These are part of the Temporal <-> Calendar communication protocol. If a calendar support era (and therefore eraYear), the CalendarDateFields will add "era" and "eraYear" to it's return list. For example, if the calendar is "gregory" and it need to support "bc" and "bce" then if the followin AO got called
CalendarDateFields("gregory", « "day", "month", "monthCode", "year" ») it should return « "day", "month", "monthCode", "year", "era", "eraYear" »
but a calendar does not have era and eraYear, then it should return undefined, but NOT an empty string, as how "iso8601" calendar behave in
Temporal.Calendar.prototype.era (see https://tc39.es/proposal-temporal/#sec-temporal.calendar.prototype.era ) and Temporal.Calendar.prototype.eraYear (see https://tc39.es/proposal-temporal/#sec-temporal.calendar.prototype.erayear)
Ah, I see. In ICU4X we may then use an empty string (or perhaps change things to use Option)
Ah, I see. In ICU4X we may then use an empty string (or perhaps change things to use Option)
I believe Option<String>
should be the best option here, if possible.
For "chinese" and "dangi" I propose we do NOT support any era but simply use year. (therefore, always return default for era and eraYear) This is because currently in ICU and CLDR there are no real era support for "chinese" and "dangi" calendar. The implementation just use the era and year field to put in "year in cycle" and "cycle sequence" which is really not the same as era but just a hacky way to support cycle year.
Regarding this, I'm not entirely sure. I see the prudence in your suggestion, but in my opinion the ICU4C implementations don't reflect the reality of these calendars. However, the process of finalizing the eras and era codes is a complicated research project so I'm personally split here as well.
I believe
Option<String>
should be the best option here, if possible.
Yeah, in general I would agree, though in this case I'm not convinced: it's a simpler model for the user to use empty eras since right now we only have an era+eraYear constructor. Once we have more constructors it makes sense for them to use an Option
I think.
To write down a proposal that came out of a session with myself @Manishearth and @FrankYFTang yesterday:
This proposal has the following advantages:
For multi-era calendars with well established era names, use them. This is Gregorian bce/ce, Ethiopic mundi/incar, ROC, and possibly others.

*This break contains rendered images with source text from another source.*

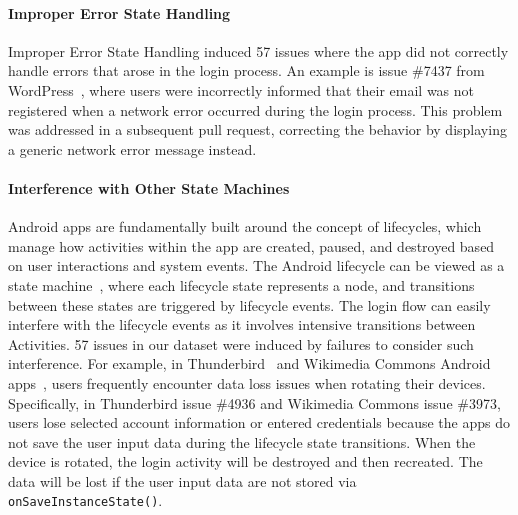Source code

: \paragraph{Improper Error State Handling}
Improper Error State Handling induced 57 issues where the app did not correctly handle errors that arose in the login process. An example is issue \#7437 from WordPress~\cite{wordpress}, where users were incorrectly informed that their email was not registered when a network error occurred during the login process. This problem was addressed in a subsequent pull request, correcting the behavior by displaying a generic network error message instead.

\paragraph{Interference with Other State Machines}
Android apps are fundamentally built around the concept of lifecycles, which manage how activities within the app are created, paused, and destroyed based on user interactions and system events. The Android lifecycle can be viewed as a state machine~\cite{google-android-doc-state}, where each lifecycle state represents a node, and transitions between these states are triggered by lifecycle events.
The login flow can easily interfere with the lifecycle events as it involves intensive transitions between Activities. 
57 issues in our dataset were induced by failures to consider such interference.
For example, in Thunderbird~\cite{thunderbird-android} and Wikimedia Commons Android apps~\cite{commons-android-commons}, users frequently encounter data loss issues when rotating their devices. Specifically, in Thunderbird issue \#4936 and Wikimedia Commons issue \#3973, users lose selected account information or entered credentials because the apps do not save the user input data during the lifecycle state transitions.
When the device is rotated, the login activity will be destroyed and then recreated.
The data will be lost if the user input data are not stored via \texttt{onSaveInstanceState()}.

One addendum: well established era names for both eras, i.e. while coptic does have a couple names for the modern era, it does not have one for the pre-modern one. And we prefer shortforms if shortforms exist for both (so bc/bce works fine, but minguo stays minguo)

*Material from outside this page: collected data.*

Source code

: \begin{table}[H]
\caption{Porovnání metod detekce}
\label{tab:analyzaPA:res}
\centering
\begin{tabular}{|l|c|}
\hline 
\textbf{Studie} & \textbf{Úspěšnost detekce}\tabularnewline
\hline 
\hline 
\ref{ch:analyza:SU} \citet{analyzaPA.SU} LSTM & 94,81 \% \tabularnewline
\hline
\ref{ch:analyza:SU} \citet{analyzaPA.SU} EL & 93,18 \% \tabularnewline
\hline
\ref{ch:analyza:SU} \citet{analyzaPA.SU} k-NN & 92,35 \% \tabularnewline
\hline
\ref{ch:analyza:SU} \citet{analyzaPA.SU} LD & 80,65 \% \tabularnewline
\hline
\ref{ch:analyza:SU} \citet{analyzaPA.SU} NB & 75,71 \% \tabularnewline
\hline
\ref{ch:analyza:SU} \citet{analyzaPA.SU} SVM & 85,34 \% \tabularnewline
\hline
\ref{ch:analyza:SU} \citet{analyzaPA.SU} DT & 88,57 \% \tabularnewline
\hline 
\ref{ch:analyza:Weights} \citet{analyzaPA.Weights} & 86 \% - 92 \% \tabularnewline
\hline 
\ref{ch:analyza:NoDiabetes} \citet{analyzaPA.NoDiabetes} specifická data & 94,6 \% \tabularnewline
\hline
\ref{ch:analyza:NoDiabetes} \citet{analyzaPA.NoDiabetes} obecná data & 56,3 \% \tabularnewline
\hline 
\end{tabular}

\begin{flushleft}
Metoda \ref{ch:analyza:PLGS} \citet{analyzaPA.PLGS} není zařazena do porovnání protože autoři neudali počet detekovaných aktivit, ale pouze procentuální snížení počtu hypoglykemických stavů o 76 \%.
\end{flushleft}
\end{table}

see a rough draft at https://frankyftang.github.io/proposal-intl-temporal/
still have problem with "ethiopic" calendar
I think Ethiopic can be modeled with two eras: "mundi" and "incar", or "ethioaa" and "ethiopic".
What about "mundi" and "ethiopic"?
BTW, where did you get the word "mundi" from? Source?

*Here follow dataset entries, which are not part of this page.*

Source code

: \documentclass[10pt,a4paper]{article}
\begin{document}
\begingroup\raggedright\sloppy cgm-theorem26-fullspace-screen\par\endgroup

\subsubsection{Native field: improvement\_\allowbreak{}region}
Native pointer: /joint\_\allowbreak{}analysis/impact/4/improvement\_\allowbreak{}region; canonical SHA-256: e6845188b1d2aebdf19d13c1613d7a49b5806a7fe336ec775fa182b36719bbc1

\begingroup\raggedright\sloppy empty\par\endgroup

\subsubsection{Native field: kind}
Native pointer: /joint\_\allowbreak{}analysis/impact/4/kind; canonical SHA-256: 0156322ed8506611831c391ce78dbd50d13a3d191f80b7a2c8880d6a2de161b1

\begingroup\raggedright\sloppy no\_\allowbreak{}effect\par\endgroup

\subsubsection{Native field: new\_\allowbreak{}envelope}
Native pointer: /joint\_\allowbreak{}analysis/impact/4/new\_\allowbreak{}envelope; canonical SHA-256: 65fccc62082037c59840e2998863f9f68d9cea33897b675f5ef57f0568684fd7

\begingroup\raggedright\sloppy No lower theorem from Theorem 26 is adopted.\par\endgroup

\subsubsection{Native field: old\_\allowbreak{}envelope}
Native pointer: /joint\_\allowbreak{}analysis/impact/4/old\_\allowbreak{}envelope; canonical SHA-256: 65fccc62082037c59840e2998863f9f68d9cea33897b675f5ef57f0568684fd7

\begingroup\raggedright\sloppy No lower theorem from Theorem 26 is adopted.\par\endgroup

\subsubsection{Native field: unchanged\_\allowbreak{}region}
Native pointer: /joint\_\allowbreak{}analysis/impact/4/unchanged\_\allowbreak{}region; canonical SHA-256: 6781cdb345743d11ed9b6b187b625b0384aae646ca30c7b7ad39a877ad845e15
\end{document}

I saw "Anno Mundi" mentioned in https://en.wikipedia.org/wiki/Ethiopian_calendar#Anno_Mundi_according_to_Panodoros mention so should it be Anno Mundi ("anno-mundi") as the era code?
Yeah, we could do that!
Anno Mundi is redundant because "anno" basically (hand-waive) means "era" (like Anno Domini). I prefer "mundi".
I do not feel like constructing very complicated things for only a few calendars. Because, in fact, very few calendars have more than one era: Only japanese
and ethiopic
.
I'll write a special issue for the case of gregory
and of the Gregorian calendar as normally used in History in the European culture. In short, I can see no case in the real world where the proleptic gregorian calendar is used with backward year counting (i.e. 1-y
style, without 0
year).
I'll make also a special issue for ethiopic
, as there are sources for the names of eras.
IMHO, for all other calendars, no era code is necessary, since it would be always the same.
The value ""
for eraCode
should be accepted. Any other value should throw.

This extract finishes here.